Stored data entries:
--- START ---

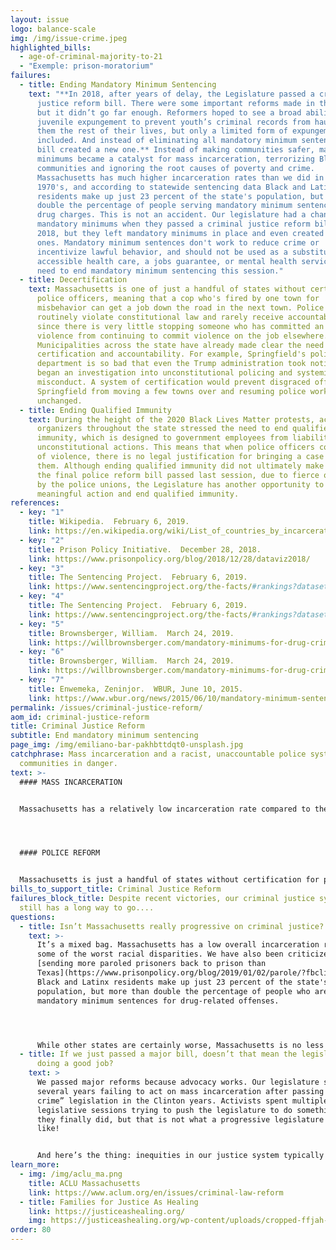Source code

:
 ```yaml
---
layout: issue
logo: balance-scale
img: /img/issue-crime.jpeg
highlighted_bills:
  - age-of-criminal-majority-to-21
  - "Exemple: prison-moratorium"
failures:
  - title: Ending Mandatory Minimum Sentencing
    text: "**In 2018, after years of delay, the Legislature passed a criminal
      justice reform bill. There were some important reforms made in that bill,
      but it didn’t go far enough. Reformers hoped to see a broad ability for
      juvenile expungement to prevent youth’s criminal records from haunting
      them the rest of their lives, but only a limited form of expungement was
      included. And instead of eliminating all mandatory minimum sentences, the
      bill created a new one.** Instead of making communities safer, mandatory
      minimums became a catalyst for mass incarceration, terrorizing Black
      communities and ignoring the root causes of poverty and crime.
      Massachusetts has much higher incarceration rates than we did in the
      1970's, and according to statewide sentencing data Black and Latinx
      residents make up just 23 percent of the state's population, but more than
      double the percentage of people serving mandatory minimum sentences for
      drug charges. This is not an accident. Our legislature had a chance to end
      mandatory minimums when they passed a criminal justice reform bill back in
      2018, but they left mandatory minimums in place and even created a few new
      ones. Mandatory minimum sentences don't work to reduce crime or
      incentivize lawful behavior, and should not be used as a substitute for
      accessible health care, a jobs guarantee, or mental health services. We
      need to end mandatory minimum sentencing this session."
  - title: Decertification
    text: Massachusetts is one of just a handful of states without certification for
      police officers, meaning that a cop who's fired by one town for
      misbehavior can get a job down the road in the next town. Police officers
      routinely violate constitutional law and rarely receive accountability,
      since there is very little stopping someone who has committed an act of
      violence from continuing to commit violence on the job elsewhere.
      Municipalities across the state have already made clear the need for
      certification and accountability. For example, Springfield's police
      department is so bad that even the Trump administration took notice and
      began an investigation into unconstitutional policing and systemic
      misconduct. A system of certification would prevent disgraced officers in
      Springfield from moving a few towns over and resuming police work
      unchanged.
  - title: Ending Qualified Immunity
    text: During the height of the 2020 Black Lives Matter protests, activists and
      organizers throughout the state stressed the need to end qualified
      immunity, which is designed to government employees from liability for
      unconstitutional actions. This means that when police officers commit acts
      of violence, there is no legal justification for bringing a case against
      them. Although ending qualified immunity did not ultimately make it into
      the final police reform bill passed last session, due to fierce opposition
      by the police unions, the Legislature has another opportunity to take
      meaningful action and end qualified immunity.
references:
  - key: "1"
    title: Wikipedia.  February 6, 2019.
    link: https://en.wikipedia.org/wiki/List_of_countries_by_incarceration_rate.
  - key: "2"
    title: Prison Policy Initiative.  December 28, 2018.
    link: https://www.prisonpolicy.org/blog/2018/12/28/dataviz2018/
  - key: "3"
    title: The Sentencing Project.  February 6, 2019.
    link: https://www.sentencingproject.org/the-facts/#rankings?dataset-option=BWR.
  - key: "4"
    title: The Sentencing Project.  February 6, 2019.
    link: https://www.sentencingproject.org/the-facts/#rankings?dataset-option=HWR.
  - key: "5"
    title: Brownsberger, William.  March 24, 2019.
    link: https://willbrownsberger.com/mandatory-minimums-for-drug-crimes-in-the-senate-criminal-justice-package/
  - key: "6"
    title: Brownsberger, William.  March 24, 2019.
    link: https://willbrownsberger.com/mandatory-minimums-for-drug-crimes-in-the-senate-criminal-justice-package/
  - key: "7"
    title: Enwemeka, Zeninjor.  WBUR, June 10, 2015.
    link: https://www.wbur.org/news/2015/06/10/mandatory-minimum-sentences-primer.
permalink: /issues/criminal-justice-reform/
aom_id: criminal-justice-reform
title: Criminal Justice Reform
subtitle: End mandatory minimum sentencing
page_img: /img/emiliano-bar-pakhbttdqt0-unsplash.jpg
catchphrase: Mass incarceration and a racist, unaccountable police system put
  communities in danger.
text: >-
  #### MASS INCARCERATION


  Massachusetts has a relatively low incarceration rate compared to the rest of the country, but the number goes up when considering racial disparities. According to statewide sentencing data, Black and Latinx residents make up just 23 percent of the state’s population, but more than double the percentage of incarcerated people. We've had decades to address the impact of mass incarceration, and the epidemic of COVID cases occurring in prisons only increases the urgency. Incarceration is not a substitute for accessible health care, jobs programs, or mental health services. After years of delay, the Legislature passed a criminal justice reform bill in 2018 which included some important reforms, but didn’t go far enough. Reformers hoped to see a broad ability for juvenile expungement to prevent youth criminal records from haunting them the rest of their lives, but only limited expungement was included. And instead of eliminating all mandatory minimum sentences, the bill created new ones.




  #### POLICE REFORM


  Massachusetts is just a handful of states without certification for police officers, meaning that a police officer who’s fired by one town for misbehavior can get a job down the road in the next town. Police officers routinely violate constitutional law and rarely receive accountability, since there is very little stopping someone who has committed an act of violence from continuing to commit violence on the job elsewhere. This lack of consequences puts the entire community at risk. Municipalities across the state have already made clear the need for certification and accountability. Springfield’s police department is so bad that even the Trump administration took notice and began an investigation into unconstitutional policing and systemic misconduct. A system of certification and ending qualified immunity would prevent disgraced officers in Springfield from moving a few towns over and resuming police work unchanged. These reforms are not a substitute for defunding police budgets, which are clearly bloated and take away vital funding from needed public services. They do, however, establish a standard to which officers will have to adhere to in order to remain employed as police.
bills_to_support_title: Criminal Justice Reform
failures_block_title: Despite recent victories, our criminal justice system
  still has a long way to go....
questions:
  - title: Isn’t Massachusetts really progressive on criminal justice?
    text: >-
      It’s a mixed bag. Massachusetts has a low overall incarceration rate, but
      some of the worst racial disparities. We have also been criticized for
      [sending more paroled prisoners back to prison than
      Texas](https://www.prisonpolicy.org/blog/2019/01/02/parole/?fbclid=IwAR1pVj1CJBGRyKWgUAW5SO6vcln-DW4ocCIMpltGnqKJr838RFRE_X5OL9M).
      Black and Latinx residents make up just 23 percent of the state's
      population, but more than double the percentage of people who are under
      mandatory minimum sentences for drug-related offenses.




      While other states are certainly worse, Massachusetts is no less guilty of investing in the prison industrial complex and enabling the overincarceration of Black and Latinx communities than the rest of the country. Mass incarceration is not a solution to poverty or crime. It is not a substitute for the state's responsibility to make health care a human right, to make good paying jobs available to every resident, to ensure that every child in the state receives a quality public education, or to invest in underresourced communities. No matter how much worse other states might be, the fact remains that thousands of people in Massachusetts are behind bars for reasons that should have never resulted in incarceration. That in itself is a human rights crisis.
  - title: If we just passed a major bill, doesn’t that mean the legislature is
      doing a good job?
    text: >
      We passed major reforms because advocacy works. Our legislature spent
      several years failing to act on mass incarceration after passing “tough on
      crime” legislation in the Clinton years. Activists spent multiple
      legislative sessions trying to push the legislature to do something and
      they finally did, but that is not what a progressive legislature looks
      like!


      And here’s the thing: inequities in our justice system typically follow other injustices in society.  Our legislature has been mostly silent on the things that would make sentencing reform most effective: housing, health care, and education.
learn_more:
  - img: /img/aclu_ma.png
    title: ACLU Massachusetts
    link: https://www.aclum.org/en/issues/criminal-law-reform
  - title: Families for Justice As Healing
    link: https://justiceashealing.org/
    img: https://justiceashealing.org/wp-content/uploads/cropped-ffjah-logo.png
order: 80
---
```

--- END ---
--- START ---

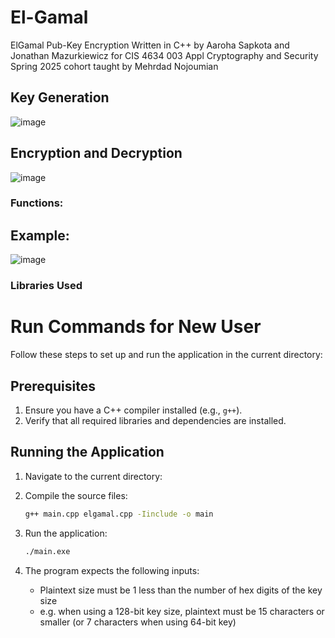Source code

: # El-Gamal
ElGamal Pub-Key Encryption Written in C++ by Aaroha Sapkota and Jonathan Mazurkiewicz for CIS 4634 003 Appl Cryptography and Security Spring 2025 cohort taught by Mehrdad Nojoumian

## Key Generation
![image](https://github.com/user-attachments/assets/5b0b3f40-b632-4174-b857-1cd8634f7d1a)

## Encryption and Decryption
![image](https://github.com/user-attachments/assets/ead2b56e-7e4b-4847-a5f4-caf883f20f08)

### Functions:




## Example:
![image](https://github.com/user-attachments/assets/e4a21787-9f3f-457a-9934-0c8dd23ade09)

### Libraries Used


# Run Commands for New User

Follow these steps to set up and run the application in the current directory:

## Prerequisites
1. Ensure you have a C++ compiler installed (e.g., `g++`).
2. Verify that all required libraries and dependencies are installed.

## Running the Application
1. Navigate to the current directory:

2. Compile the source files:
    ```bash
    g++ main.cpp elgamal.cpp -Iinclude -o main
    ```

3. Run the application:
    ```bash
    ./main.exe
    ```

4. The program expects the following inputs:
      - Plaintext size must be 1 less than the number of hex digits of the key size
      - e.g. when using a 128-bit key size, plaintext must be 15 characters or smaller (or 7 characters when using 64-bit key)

--- END ---

* What is expected *
How many of the lines above contain the string "option"? Give the count alone.

* Exercise result *
2